As mortes registadas em acidentes rodoviários entre 2010 e 2015 diminuíram em Portugal 33%, enquanto a média da União Europeia se situou numa descida de 17%, segundo as estatísticas preliminares hoje divulgadas.

Segundo o relatório da Comissão Europeia, Portugal foi o terceiro país onde os números mais baixaram nestes cinco anos, atrás da Grécia (-36%) e da Dinamarca (-35%).

Na comparação entre 2014 e 2015, a média europeia de mortes na estrada aumentou 1%, estando Portugal (-2%) entre os 10 países onde as estatísticas diminuíram.

Na conferência de imprensa de apresentação dos dados, em Bruxelas, a comissária responsável pelos Transportes, Violeta Bulc, comentou o acidente, em França, no qual morreram 12 emigrantes portugueses.

“Foi um acontecimento muito trágico e só posso esperar que não se repita”, afirmou a responsável, sublinhando caber agora às autoridades locais analisar as causas.

Os serviços de transportes em autocarros, em geral, são seguros”, considerou ainda.

Doze portugueses, com idades entre os 07 e os 63 anos, morreram na sequência do choque frontal entre a carrinha em que seguiam e um veículo pesado, na quinta-feira passada, na estrada nacional 79, perto de Lyon, na localidade de Moulins (centro).

O grupo tinha partido da Suíça e tinha como destino Portugal. A carrinha desviou-se para a faixa contrária e colidiu de frente com o camião.

O único sobrevivente dos 13 ocupantes da carrinha é o condutor, um jovem de 19 anos, também português, que foi hospitalizado em estado de choque e entretanto detido, na terça-feira.

Também o proprietário da carrinha, tio do condutor, foi detido.

As estatísticas hoje publicadas confirmam que as estradas europeias continuam como das mais seguras a nível mundial, apesar do recente abrandamento na redução das mortes nas estradas, tendo sido registadas 26 mil mortos no ano passado, menos 5.500 em comparação com 2010.

“Porém não há melhoria a nível da UE em comparação com 2014” e a Comissão estima que 135 mil pessoas tenham ficado gravemente feridas em acidentes nas estradas dos 28, enquanto a nível de custos sociais a fatura deverá ser, pelo menos, cem mil milhões de euros, lê-se no comunicado do executivo comunitário.

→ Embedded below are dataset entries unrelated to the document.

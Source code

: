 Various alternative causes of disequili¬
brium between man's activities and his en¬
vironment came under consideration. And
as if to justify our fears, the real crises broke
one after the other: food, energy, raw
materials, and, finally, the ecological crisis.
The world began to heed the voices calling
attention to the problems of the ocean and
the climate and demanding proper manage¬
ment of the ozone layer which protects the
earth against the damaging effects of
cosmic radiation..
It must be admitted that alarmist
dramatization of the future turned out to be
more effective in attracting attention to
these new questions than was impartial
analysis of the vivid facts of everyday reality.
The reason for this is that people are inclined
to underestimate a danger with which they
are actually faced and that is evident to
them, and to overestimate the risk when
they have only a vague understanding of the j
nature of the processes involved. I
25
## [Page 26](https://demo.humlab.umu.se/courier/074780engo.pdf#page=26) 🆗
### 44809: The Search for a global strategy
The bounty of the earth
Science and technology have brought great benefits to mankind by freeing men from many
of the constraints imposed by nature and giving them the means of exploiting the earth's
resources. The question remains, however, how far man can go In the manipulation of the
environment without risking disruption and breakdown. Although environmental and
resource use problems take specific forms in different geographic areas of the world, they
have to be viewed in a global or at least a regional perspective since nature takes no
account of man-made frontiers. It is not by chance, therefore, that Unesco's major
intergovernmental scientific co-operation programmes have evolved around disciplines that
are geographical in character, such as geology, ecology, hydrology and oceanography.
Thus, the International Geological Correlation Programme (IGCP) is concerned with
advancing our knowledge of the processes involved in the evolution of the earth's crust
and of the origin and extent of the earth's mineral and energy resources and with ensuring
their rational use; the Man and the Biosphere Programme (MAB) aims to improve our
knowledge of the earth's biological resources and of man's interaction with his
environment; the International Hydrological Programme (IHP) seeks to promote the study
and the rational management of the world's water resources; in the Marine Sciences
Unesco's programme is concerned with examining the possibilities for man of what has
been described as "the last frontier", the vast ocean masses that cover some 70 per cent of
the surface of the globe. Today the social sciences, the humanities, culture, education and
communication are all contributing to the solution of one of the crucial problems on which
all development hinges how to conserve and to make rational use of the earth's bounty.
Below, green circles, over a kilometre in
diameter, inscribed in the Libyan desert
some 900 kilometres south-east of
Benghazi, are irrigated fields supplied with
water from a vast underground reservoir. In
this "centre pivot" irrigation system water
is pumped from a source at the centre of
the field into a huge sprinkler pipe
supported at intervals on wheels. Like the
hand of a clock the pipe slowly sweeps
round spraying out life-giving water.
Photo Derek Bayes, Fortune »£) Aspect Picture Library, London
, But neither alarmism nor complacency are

A comissária europeia saudou os “resultados impressionantes” conseguidos nas últimas décadas, mas ressalvou ser “alarmante a atual estagnação” dos números.

Violeta Bulc instou os Estados-membros a reforçar esforços para aumentar a segurança rodoviária, nomeadamente através da aplicação das regras de trânsito, desenvolvimento de infraestruturas, educação e campanhas de sensibilização.

Em 2015, a taxa média de mortalidade nas estradas, a nível da UE, foi de 51.5 por milhão de habitantes, um número que se tem mantido nos últimos dois anos, enquanto entre 2012 e 2013 houve uma redução significativa de 8%.

Os números em Portugal mostram que em 2010 morriam 80 pessoas por milhão de habitante, um número que diminuiu para 61 em 2014 e para 60 no ano passado.